Pero Diego no está por soltar la prensa. En los seis meses transcurridos desde las elecciones, cuando los ciudadanos le negaron la mayoría absoluta que demandaba para volver a gobernar Cantabria, el dirigente del PP ha utilizado el chantaje, la amenaza y la mentira para intentar restañar las heridas abiertas por un resultado electoral previsible para todos menos para él. Diego ha suscrito pactos que no ha cumplido para hacerse con alcaldías (Bezana), auspiciado tránsfugas (Castro) o intentado comprar el voto de algunos municipios para hacerse con la presidencia de la Federación de Municipios, que no podía tener por la representación municipal alcanzada por el PP. Grandes esfuerzos encaminados a ocultar su mala gestión de cuatro años al frente del los populares cántabros que, todo indica, le será ‘pagado’ con un puesto en Madrid en las próximas elecciones. Porque el electorado y la militancia de derechas no está por admitir como inevitable una tercera legislatura en la oposición, algo que con Diego al frente del partido está más que asegurado.

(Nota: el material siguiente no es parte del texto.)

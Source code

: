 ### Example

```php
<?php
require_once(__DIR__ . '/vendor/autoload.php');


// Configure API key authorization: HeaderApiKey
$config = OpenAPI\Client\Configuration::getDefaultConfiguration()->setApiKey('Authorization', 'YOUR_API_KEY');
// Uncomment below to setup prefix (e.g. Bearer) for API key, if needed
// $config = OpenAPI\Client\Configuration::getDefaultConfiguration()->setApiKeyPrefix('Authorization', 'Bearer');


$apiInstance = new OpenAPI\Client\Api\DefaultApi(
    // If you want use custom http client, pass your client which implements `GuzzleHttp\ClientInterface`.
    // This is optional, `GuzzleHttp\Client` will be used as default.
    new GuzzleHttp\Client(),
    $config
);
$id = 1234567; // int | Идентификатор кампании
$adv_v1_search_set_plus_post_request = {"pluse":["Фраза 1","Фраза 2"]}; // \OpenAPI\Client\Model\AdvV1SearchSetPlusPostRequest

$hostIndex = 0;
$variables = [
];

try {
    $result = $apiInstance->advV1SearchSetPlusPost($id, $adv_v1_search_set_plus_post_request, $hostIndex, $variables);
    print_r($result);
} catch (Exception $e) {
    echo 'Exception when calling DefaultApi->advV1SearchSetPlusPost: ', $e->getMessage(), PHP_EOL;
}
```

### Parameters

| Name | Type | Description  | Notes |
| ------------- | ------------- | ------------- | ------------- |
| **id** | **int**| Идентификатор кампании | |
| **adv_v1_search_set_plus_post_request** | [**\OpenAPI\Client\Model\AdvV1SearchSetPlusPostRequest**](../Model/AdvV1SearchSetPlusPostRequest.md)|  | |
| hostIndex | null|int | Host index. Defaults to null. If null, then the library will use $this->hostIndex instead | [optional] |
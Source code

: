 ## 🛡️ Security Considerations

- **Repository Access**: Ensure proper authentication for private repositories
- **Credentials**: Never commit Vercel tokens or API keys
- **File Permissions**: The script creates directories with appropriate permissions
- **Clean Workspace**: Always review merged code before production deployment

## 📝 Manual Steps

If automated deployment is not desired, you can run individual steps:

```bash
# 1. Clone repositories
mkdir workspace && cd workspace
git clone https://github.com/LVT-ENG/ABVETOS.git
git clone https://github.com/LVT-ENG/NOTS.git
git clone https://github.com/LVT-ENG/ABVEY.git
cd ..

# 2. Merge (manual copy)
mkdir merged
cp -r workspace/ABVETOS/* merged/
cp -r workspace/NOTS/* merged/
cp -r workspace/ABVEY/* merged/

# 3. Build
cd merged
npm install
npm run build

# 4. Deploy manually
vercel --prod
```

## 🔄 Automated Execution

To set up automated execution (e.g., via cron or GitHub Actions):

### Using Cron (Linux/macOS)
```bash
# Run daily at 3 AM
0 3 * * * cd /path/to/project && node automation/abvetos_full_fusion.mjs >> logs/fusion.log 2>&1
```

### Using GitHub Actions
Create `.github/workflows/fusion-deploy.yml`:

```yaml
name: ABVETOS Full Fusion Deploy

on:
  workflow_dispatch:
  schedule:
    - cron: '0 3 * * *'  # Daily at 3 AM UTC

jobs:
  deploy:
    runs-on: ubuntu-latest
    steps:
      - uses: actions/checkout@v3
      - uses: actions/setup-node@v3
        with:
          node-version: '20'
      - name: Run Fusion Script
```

Madrid no será un premio de consolación para Diego en un partido que ya ni siquiera se molesta en justificar la conculcación de sus normas autoimpuestas, como la asunción de responsabilidades políticas en casos de corrupción. El ejemplo de Ignasi Plá, obligado por el PSOE a dimitir como responsable del Partido Socialista del País Valenciano, por el retraso en el pago de unas obras en su domicilio, contrasta con la aparición en primer línea del acto de presentación de Rajoy como candidato a la presidencia del Gobierno, a sólo tres sillas de distancia, del presidente de la Diputación de Castellón, Carlos Fabra, imputado por malversación de fondos públicos y tráfico de influencias, que ni renuncia al cargo, ni el PP le margina por ello.